*Your instructions*:
Write only the number of lines in the entries below that contain the word "real".

─── Provided data

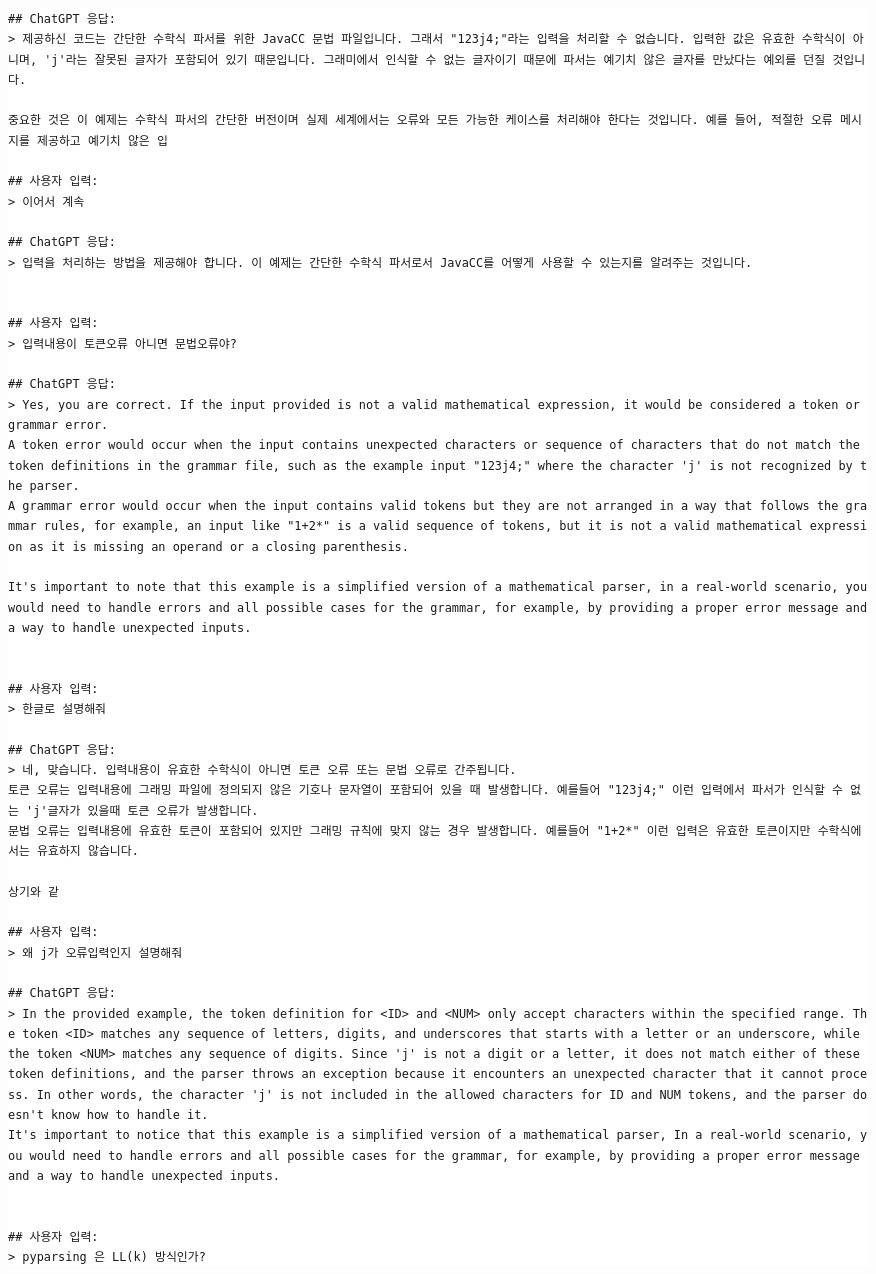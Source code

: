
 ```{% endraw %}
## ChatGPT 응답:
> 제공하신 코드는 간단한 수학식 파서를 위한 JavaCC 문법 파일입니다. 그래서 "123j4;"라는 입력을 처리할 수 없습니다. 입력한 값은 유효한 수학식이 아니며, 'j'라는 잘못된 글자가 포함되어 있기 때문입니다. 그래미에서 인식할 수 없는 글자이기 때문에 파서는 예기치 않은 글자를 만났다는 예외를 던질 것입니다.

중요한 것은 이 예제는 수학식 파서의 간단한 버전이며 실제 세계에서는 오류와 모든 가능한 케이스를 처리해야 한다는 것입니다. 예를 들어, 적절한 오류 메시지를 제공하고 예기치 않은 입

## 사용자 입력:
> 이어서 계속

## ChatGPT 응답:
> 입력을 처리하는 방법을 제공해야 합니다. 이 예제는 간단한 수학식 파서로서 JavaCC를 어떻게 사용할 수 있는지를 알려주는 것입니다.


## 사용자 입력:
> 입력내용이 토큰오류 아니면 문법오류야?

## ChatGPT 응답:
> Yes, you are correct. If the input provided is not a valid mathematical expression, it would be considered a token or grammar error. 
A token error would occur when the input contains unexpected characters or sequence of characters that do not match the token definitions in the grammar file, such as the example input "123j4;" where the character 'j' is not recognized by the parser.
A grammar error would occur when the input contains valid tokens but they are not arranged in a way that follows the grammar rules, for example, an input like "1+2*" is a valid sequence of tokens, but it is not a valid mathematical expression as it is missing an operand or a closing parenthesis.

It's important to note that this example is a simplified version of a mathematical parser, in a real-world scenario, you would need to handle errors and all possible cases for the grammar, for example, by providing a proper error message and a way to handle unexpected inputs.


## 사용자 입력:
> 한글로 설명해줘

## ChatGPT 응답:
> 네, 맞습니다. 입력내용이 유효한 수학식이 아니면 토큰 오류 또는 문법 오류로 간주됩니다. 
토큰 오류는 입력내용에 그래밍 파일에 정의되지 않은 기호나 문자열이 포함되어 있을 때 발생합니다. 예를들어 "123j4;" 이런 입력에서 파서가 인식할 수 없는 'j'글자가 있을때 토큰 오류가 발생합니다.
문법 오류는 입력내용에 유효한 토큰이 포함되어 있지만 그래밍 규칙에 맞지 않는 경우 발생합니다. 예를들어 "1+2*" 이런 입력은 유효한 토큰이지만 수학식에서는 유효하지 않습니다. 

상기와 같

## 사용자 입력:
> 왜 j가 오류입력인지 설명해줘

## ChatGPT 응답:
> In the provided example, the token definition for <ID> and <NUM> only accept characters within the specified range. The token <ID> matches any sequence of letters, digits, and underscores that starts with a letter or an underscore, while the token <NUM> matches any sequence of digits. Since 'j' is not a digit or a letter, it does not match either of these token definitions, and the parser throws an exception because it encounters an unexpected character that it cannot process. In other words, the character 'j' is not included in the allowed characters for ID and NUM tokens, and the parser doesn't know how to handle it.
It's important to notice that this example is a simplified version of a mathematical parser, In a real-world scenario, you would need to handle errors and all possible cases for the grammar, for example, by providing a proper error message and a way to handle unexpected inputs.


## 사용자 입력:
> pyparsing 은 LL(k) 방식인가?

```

──────

*Written solution*:
2